Perhaps the most frequent references to beads in the popular media link them to the "hippie era" of the 60s and 70s, and the so-called "Counterculture." Many long-time bead collecting Americans admit that their interests arose in this period. Beads were worn by both men and women as artistic expression, political statement or desire to relate to something colorful, mysterious and exotic. How do the popular media view them?

The wonderful curmudgeon, Rumpole of the Bailey, is an English barrister (lawyer). In one episode he argues with a judge about the severity of his client's crime, defending a young person caught with a small amount of marijuana. Rumpole states flatly, Pot's not so bad. The judge rejoins, Good Lord, Rumpole! We're not going to see you turn up in court with beads?

In the movie Eating Raoul, Raoul kills the hippie and when Paul returns, he explains, I had to strangle him with his beads. Talk about kinky.
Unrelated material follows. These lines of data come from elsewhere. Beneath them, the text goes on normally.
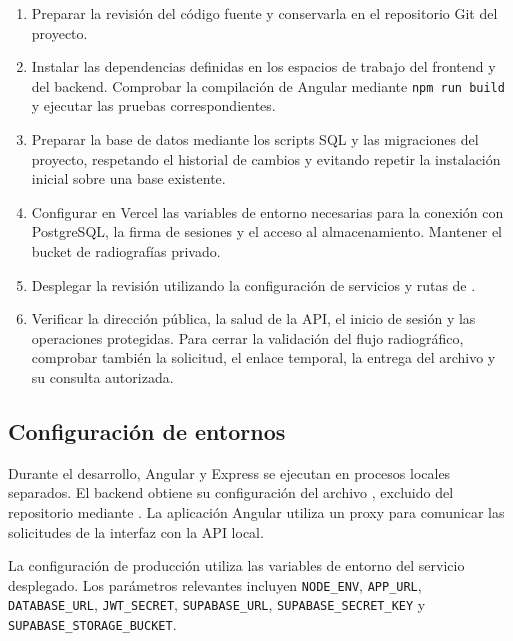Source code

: \begin{enumerate}
    \item Preparar la revisión del código fuente y conservarla en el
    repositorio Git del proyecto.

    \item Instalar las dependencias definidas en los espacios de trabajo
    del frontend y del backend. Comprobar la compilación de Angular
    mediante \texttt{npm run build} y ejecutar las pruebas correspondientes.

    \item Preparar la base de datos mediante los scripts SQL y las
    migraciones del proyecto, respetando el historial de cambios
    y evitando repetir la instalación inicial sobre una base existente.

    \item Configurar en Vercel las variables de entorno necesarias
    para la conexión con PostgreSQL, la firma de sesiones y el acceso
    al almacenamiento. Mantener el bucket de radiografías privado.

    \item Desplegar la revisión utilizando la configuración de servicios
    y rutas de .

    \item Verificar la dirección pública, la salud de la API, el inicio
    de sesión y las operaciones protegidas. Para cerrar la validación
    del flujo radiográfico, comprobar también la solicitud, el enlace
    temporal, la entrega del archivo y su consulta autorizada.
\end{enumerate}

\subsection{Configuración de entornos}

Durante el desarrollo, Angular y Express se ejecutan en procesos locales
separados. El backend obtiene su configuración del archivo
, excluido del repositorio mediante
. La aplicación Angular utiliza un proxy para comunicar
las solicitudes de la interfaz con la API local.

La configuración de producción utiliza las variables de entorno del
servicio desplegado. Los parámetros relevantes incluyen
\texttt{NODE\_ENV}, \texttt{APP\_URL}, \texttt{DATABASE\_URL},
\texttt{JWT\_SECRET}, \texttt{SUPABASE\_URL},
\texttt{SUPABASE\_SECRET\_KEY} y
\texttt{SUPABASE\_STORAGE\_BUCKET}.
Always fashion-conscious Cathy (by Cathy Guisewite*) tries to dress in 60s clothes in three panels. Everything is rejected with an AACK!!, including AACK!! Love beads? The shopkeeper says in the last panel, Retail 1993. This is the dawning of the Age of Aackquarius.

Then there is a middle-age couple dressing up for Woodstock 94: the 25th Reunion, drawn by Mike Keefe for USA Today. The wife is perfuming herself and the husband, looking in a mirror says, I don't know... Do you think the love beads clash with my Guccis?
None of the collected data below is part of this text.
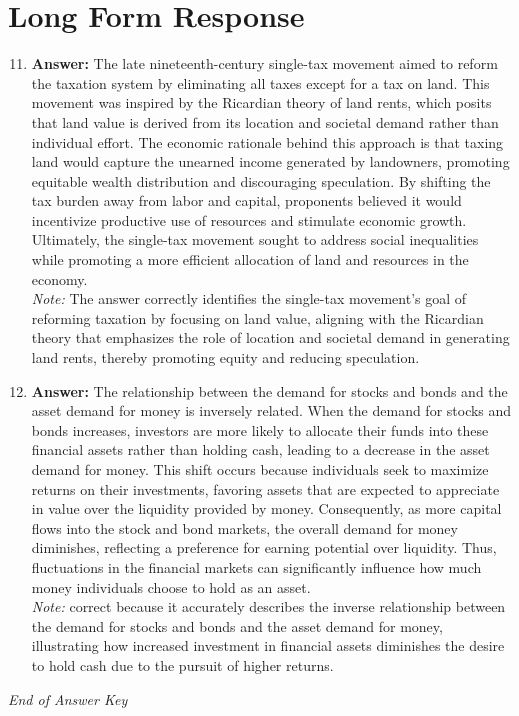 \documentclass[12pt]{article}
\begin{document}
\section*{Long Form Response}
\begin{enumerate}[label=\arabic*.]
\setcounter{enumi}{10}
\item \textbf{Answer:} The late nineteenth-century single-tax movement aimed to reform the taxation system by eliminating all taxes except for a tax on land. This movement was inspired by the Ricardian theory of land rents, which posits that land value is derived from its location and societal demand rather than individual effort. The economic rationale behind this approach is that taxing land would capture the unearned income generated by landowners, promoting equitable wealth distribution and discouraging speculation. By shifting the tax burden away from labor and capital, proponents believed it would incentivize productive use of resources and stimulate economic growth. Ultimately, the single-tax movement sought to address social inequalities while promoting a more efficient allocation of land and resources in the economy.
\\ \textit{Note:} The answer correctly identifies the single-tax movement's goal of reforming taxation by focusing on land value, aligning with the Ricardian theory that emphasizes the role of location and societal demand in generating land rents, thereby promoting equity and reducing speculation.
\item \textbf{Answer:} The relationship between the demand for stocks and bonds and the asset demand for money is inversely related. When the demand for stocks and bonds increases, investors are more likely to allocate their funds into these financial assets rather than holding cash, leading to a decrease in the asset demand for money. This shift occurs because individuals seek to maximize returns on their investments, favoring assets that are expected to appreciate in value over the liquidity provided by money. Consequently, as more capital flows into the stock and bond markets, the overall demand for money diminishes, reflecting a preference for earning potential over liquidity. Thus, fluctuations in the financial markets can significantly influence how much money individuals choose to hold as an asset.
\\ \textit{Note:} correct because it accurately describes the inverse relationship between the demand for stocks and bonds and the asset demand for money, illustrating how increased investment in financial assets diminishes the desire to hold cash due to the pursuit of higher returns.
\end{enumerate}

\vfill
\noindent\textit{End of Answer Key}
\end{document}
Dave Barry, the only columnist who consistently makes me laugh out loud, wrote on why the '60s generation is still cool. He recalled listening to Indian music: (The BEATLES liked it!). So we listened for hours to guys playing sitars; we sat there in our beads, concentrating earnestly, waiting for some kind of recognizable melody to show up, like people waiting for a bus on the wrong street.

As for the meanest use of this theme, Newt Gingrich, Speaker of the U.S. House of Representatives, was quoted by Anthony Lewis in the New York Times (14 Nov. 1994) calling President and Mrs. Clinton counterculture McGovernicks. Lewis agreed sarcastically, Yep, they wear beads and have opted out of ambition in our competitive world.

* [Personal note] I spent a summer in the house in which Cathy grew up, in Midland MI on an Alden B. Dow Creativity Fellowship.